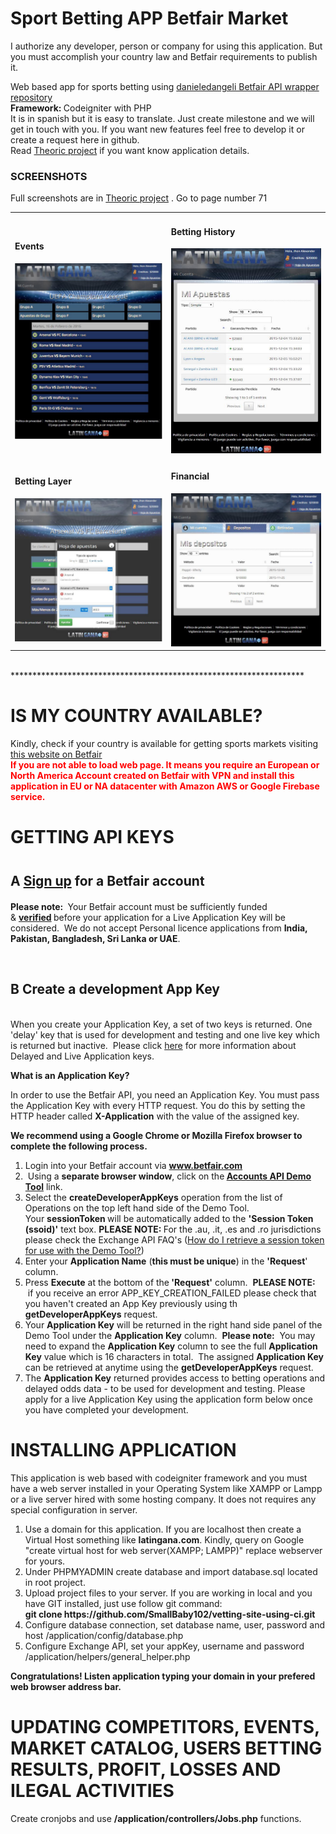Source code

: <h1>Sport Betting APP Betfair Market</h1>
<p>I authorize any developer, person or company for using this application. But you must accomplish your country law and Betfair requirements to publish it.</p>
<p>
Web based app for sports betting using <a href="https://github.com/danieledangeli/betfair-php">danieledangeli Betfair API wrapper repository</a><br>
<b>Framework: </b>Codeigniter with PHP
<br>
It is in spanish but it is easy to translate. Just create milestone and we will get in touch with you. If you want new features feel free to develop it or create a request here in github.
<br>
Read <a href="https://github.com/SmallBaby102/vetting-site-using-ci/blob/master/Aplicacion%20para%20apuestas%20deportivas%20con%20cuotas%20de%20mercado.pdf">Theoric project</a> if you want know application details.
</p>
<h3>SCREENSHOTS</h3>
<p>Full screenshots are in <a href="https://github.com/SmallBaby102/vetting-site-using-ci/blob/master/Aplicacion%20para%20apuestas%20deportivas%20con%20cuotas%20de%20mercado.pdf">Theoric project</a> . Go to page number 71</p>
<p>
<table>
<tr>
<td>
    <div>
        <h4>Events</h4>
        <img src="readme_images/1.png" width="350"/>
    </div>
</td>
<td>
   <div>
        <h4>Betting History</h4>
        <img src="readme_images/3.png" width="350"/>
    </div>
</td>
</tr>
<tr>
<td>
     <div>
        <h4>Betting Layer</h4>
        <img src="readme_images/2.png" width="350"/>
    </div>
</td>
<td>
    <div>
        <h4>Financial</h4>
        <img src="readme_images/4.png" width="350"/>
    </div>
</td>
</tr>
</table>
</p>
<br>
*******************************************************************
<h1>IS MY COUNTRY AVAILABLE?</h1>
<p>
Kindly, check if your country is available for getting sports markets visiting <a href="https://www.betfair.com/">this website on Betfair</a>
<br>
<b style="color:red">If you are not able to load web page. It means you require an European or North America Account created on Betfair with VPN and install this application in EU or NA datacenter with Amazon AWS or Google Firebase service.</b> 
</p>


<h1>GETTING API KEYS</h1>
<div class="content">            
<h2><span class="number" data-mce-mark="1">A</span>&nbsp;<a href="http://register.betfair.com" target="_blank">Sign up</a> for a Betfair account<strong style="font-size: 1.5em;">&nbsp;</strong></h2>
<p><strong>Please note:&nbsp;</strong> Your Betfair account must be sufficiently funded &amp;&nbsp;<strong><a href="https://en-betfair.custhelp.com/app/answers/detail/a_id/72">verified</a>&nbsp;</strong>before your application for a Live Application Key will be considered. &nbsp;We do not accept Personal licence applications from&nbsp;<strong>India, Pakistan, Bangladesh, Sri Lanka or UAE</strong>.</p>
<p>&nbsp;</p>
<h2><span class="number">B</span> Create a development App Key</h2>
<p><br>When you create your Application Key, a set of two keys is returned. One 'delay' key that is used for development and testing and one live key which is returned but inactive. &nbsp;Please click <a href="http://docs.developer.betfair.com/docs/display/1smk3cen4v3lu3yomq5qye0ni/Application+Keys" target="_blank">here</a>&nbsp;for more information about Delayed and Live Application keys.</p>
<p><strong>What is an Application Key?</strong></p>
<p>In order to use the Betfair API, you need an Application Key. You must pass the Application Key with every HTTP request. You do this by setting the HTTP header called&nbsp;<strong>X-Application</strong> with the value of the assigned key.</p>
<p><strong>We recommend using a Google Chrome or Mozilla Firefox browser to complete the following process.</strong></p>
<ol><ol></ol></ol><ol class="black-number-box"><li><span class="black-number" data-mce-mark="1"></span> Login into your Betfair account via&nbsp;<strong><a href="https://www.betfair.com" target="_blank">www.betfair.com</a></strong></li>
<li><span class="black-number" data-mce-mark="1"></span>&nbsp;Using a <strong>separate browser window</strong>, click on the<strong>&nbsp;</strong><strong><a href="/exchange-api/accounts-api-demo/" target="_blank">Accounts API Demo Tool</a><a href="/exchange-api/accounts-api-demo/"></a></strong> link.</li>
<li><span class="black-number" data-mce-mark="1"></span> Select the&nbsp;<strong>createDeveloperAppKeys</strong>&nbsp;operation from the list of Operations on the top left hand side of the Demo Tool. Your&nbsp;<strong>sessionToken </strong>will be automatically added to the&nbsp;<strong>'Session Token (ssoid)'</strong> text box.&nbsp;<strong>PLEASE NOTE: </strong>For the .au, .it, .es and .ro&nbsp;jurisdictions please check the Exchange API FAQ's (<a id="question-italian-exchange-how-do-i-retrieve-a-session-token-for-use-with-the-demo-tool" href="exchange-api/faq/SearchForm?Search=How+do+I+retrieve+a+session+token+for+use+with+the+Demo+Tool%3F&amp;action_results=Go#answer-italian-exchange-how-do-i-retrieve-a-session-token-for-use-with-the-demo-tool" data-target="answer-italian-exchange-how-do-i-retrieve-a-session-token-for-use-with-the-demo-tool" data-id="286" data-clickurl="" data-url="italian-exchange-how-do-i-retrieve-a-session-token-for-use-with-the-demo-tool" data-clicksno="22">How do I retrieve a session token for use with the Demo Tool?</a>)</li>
<li><span class="black-number" data-mce-mark="1"></span> Enter your&nbsp;<strong>Application Name</strong>&nbsp;(<strong>this must be unique</strong>) in the <strong>'Request</strong>' column.</li>
<li><span class="black-number" data-mce-mark="1"></span> Press&nbsp;<strong>Execute</strong>&nbsp;at the bottom of the<strong> 'Request'</strong> column. &nbsp;<strong>PLEASE NOTE:</strong> &nbsp;if you receive an error&nbsp;APP_KEY_CREATION_FAILED please check that you haven't created an App Key previously using th <strong>getDeveloperAppKeys</strong> request. &nbsp;</li>
<li><span class="black-number" data-mce-mark="1"></span> Your <strong>Application Key</strong> will be returned in the right hand side panel of the Demo Tool under the <strong>Application Key</strong> column. &nbsp;<strong>Please note:</strong>&nbsp; You may need to expand the <strong>Application Key</strong> column to see the full <strong>Application Key</strong> value which is 16 characters in total. &nbsp;The assigned <strong>Application Key</strong> can be retrieved at anytime using the <strong>getDeveloperAppKeys</strong> request.&nbsp;</li>
<li>The <strong>Application Key</strong> returned provides access to betting operations and delayed odds data - to be used for development and testing. Please apply for a live Application Key using the application form below once you have completed your development.<a href="/get-started/exchange/exchange-step-2/"></a></li>
</ol>
</div>

<h1>INSTALLING APPLICATION</h1>
<p>
    This application is web based with codeigniter framework and you must have a web server installed in your Operating System like XAMPP or Lampp or a live server hired with some hosting company. It does not requires any special configuration in server.
</p>
<p>
    <ol>
        <li>
          Use a domain for this application. If you are localhost then create a Virtual Host something like <b>latingana.com</b>. Kindly, query on Google "create virtual host for web server(XAMPP; LAMPP)" replace webserver for yours.
        </li>
        <li>
          Under PHPMYADMIN create database and import database.sql located in root project.
        </li>
        <li>
          Upload project files to your server. If you are working in local and you have GIT installed, just use follow git command:<br>
          <b>git clone https://github.com/SmallBaby102/vetting-site-using-ci.git</b>
        </li>
        <li>
           Configure database connection, set database name, user, password and host /application/config/database.php
        </li>
        <li>
           Configure Exchange API, set your appKey, username and password  /application/helpers/general_helper.php
        </li>
    </ol>
</p>
<p>
<b>Congratulations! Listen application typing your domain in your prefered web browser address bar.</b>
</p>
<h1>UPDATING COMPETITORS, EVENTS, MARKET CATALOG, USERS BETTING RESULTS, PROFIT, LOSSES AND ILEGAL ACTIVITIES</h1>
<p>
Create cronjobs and use <b>/application/controllers/Jobs.php</b> functions.
</p>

** Requirement **
The reply should repeat the listing above exactly and contain no pictures.

** Solution for this problem **
Source code

: <h1>Sport Betting APP Betfair Market</h1>
<p>I authorize any developer, person or company for using this application. But you must accomplish your country law and Betfair requirements to publish it.</p>
<p>
Web based app for sports betting using <a href="https://github.com/danieledangeli/betfair-php">danieledangeli Betfair API wrapper repository</a><br>
<b>Framework: </b>Codeigniter with PHP
<br>
It is in spanish but it is easy to translate. Just create milestone and we will get in touch with you. If you want new features feel free to develop it or create a request here in github.
<br>
Read <a href="https://github.com/SmallBaby102/vetting-site-using-ci/blob/master/Aplicacion%20para%20apuestas%20deportivas%20con%20cuotas%20de%20mercado.pdf">Theoric project</a> if you want know application details.
</p>
<h3>SCREENSHOTS</h3>
<p>Full screenshots are in <a href="https://github.com/SmallBaby102/vetting-site-using-ci/blob/master/Aplicacion%20para%20apuestas%20deportivas%20con%20cuotas%20de%20mercado.pdf">Theoric project</a> . Go to page number 71</p>
<p>
<table>
<tr>
<td>
    <div>
        <h4>Events</h4>
        <img src="readme_images/1.png" width="350"/>
    </div>
</td>
<td>
   <div>
        <h4>Betting History</h4>
        <img src="readme_images/3.png" width="350"/>
    </div>
</td>
</tr>
<tr>
<td>
     <div>
        <h4>Betting Layer</h4>
        <img src="readme_images/2.png" width="350"/>
    </div>
</td>
<td>
    <div>
        <h4>Financial</h4>
        <img src="readme_images/4.png" width="350"/>
    </div>
</td>
</tr>
</table>
</p>
<br>
*******************************************************************
<h1>IS MY COUNTRY AVAILABLE?</h1>
<p>
Kindly, check if your country is available for getting sports markets visiting <a href="https://www.betfair.com/">this website on Betfair</a>
<br>
<b style="color:red">If you are not able to load web page. It means you require an European or North America Account created on Betfair with VPN and install this application in EU or NA datacenter with Amazon AWS or Google Firebase service.</b> 
</p>


<h1>GETTING API KEYS</h1>
<div class="content">            
<h2><span class="number" data-mce-mark="1">A</span>&nbsp;<a href="http://register.betfair.com" target="_blank">Sign up</a> for a Betfair account<strong style="font-size: 1.5em;">&nbsp;</strong></h2>
<p><strong>Please note:&nbsp;</strong> Your Betfair account must be sufficiently funded &amp;&nbsp;<strong><a href="https://en-betfair.custhelp.com/app/answers/detail/a_id/72">verified</a>&nbsp;</strong>before your application for a Live Application Key will be considered. &nbsp;We do not accept Personal licence applications from&nbsp;<strong>India, Pakistan, Bangladesh, Sri Lanka or UAE</strong>.</p>
<p>&nbsp;</p>
<h2><span class="number">B</span> Create a development App Key</h2>
<p><br>When you create your Application Key, a set of two keys is returned. One 'delay' key that is used for development and testing and one live key which is returned but inactive. &nbsp;Please click <a href="http://docs.developer.betfair.com/docs/display/1smk3cen4v3lu3yomq5qye0ni/Application+Keys" target="_blank">here</a>&nbsp;for more information about Delayed and Live Application keys.</p>
<p><strong>What is an Application Key?</strong></p>
<p>In order to use the Betfair API, you need an Application Key. You must pass the Application Key with every HTTP request. You do this by setting the HTTP header called&nbsp;<strong>X-Application</strong> with the value of the assigned key.</p>
<p><strong>We recommend using a Google Chrome or Mozilla Firefox browser to complete the following process.</strong></p>
<ol><ol></ol></ol><ol class="black-number-box"><li><span class="black-number" data-mce-mark="1"></span> Login into your Betfair account via&nbsp;<strong><a href="https://www.betfair.com" target="_blank">www.betfair.com</a></strong></li>
<li><span class="black-number" data-mce-mark="1"></span>&nbsp;Using a <strong>separate browser window</strong>, click on the<strong>&nbsp;</strong><strong><a href="/exchange-api/accounts-api-demo/" target="_blank">Accounts API Demo Tool</a><a href="/exchange-api/accounts-api-demo/"></a></strong> link.</li>
<li><span class="black-number" data-mce-mark="1"></span> Select the&nbsp;<strong>createDeveloperAppKeys</strong>&nbsp;operation from the list of Operations on the top left hand side of the Demo Tool. Your&nbsp;<strong>sessionToken </strong>will be automatically added to the&nbsp;<strong>'Session Token (ssoid)'</strong> text box.&nbsp;<strong>PLEASE NOTE: </strong>For the .au, .it, .es and .ro&nbsp;jurisdictions please check the Exchange API FAQ's (<a id="question-italian-exchange-how-do-i-retrieve-a-session-token-for-use-with-the-demo-tool" href="exchange-api/faq/SearchForm?Search=How+do+I+retrieve+a+session+token+for+use+with+the+Demo+Tool%3F&amp;action_results=Go#answer-italian-exchange-how-do-i-retrieve-a-session-token-for-use-with-the-demo-tool" data-target="answer-italian-exchange-how-do-i-retrieve-a-session-token-for-use-with-the-demo-tool" data-id="286" data-clickurl="" data-url="italian-exchange-how-do-i-retrieve-a-session-token-for-use-with-the-demo-tool" data-clicksno="22">How do I retrieve a session token for use with the Demo Tool?</a>)</li>
<li><span class="black-number" data-mce-mark="1"></span> Enter your&nbsp;<strong>Application Name</strong>&nbsp;(<strong>this must be unique</strong>) in the <strong>'Request</strong>' column.</li>
<li><span class="black-number" data-mce-mark="1"></span> Press&nbsp;<strong>Execute</strong>&nbsp;at the bottom of the<strong> 'Request'</strong> column. &nbsp;<strong>PLEASE NOTE:</strong> &nbsp;if you receive an error&nbsp;APP_KEY_CREATION_FAILED please check that you haven't created an App Key previously using th <strong>getDeveloperAppKeys</strong> request. &nbsp;</li>
<li><span class="black-number" data-mce-mark="1"></span> Your <strong>Application Key</strong> will be returned in the right hand side panel of the Demo Tool under the <strong>Application Key</strong> column. &nbsp;<strong>Please note:</strong>&nbsp; You may need to expand the <strong>Application Key</strong> column to see the full <strong>Application Key</strong> value which is 16 characters in total. &nbsp;The assigned <strong>Application Key</strong> can be retrieved at anytime using the <strong>getDeveloperAppKeys</strong> request.&nbsp;</li>
<li>The <strong>Application Key</strong> returned provides access to betting operations and delayed odds data - to be used for development and testing. Please apply for a live Application Key using the application form below once you have completed your development.<a href="/get-started/exchange/exchange-step-2/"></a></li>
</ol>
</div>

<h1>INSTALLING APPLICATION</h1>
<p>
    This application is web based with codeigniter framework and you must have a web server installed in your Operating System like XAMPP or Lampp or a live server hired with some hosting company. It does not requires any special configuration in server.
</p>
<p>
    <ol>
        <li>
          Use a domain for this application. If you are localhost then create a Virtual Host something like <b>latingana.com</b>. Kindly, query on Google "create virtual host for web server(XAMPP; LAMPP)" replace webserver for yours.
        </li>
        <li>
          Under PHPMYADMIN create database and import database.sql located in root project.
        </li>
        <li>
          Upload project files to your server. If you are working in local and you have GIT installed, just use follow git command:<br>
          <b>git clone https://github.com/SmallBaby102/vetting-site-using-ci.git</b>
        </li>
        <li>
           Configure database connection, set database name, user, password and host /application/config/database.php
        </li>
        <li>
           Configure Exchange API, set your appKey, username and password  /application/helpers/general_helper.php
        </li>
    </ol>
</p>
<p>
<b>Congratulations! Listen application typing your domain in your prefered web browser address bar.</b>
</p>
<h1>UPDATING COMPETITORS, EVENTS, MARKET CATALOG, USERS BETTING RESULTS, PROFIT, LOSSES AND ILEGAL ACTIVITIES</h1>
<p>
Create cronjobs and use <b>/application/controllers/Jobs.php</b> functions.
</p>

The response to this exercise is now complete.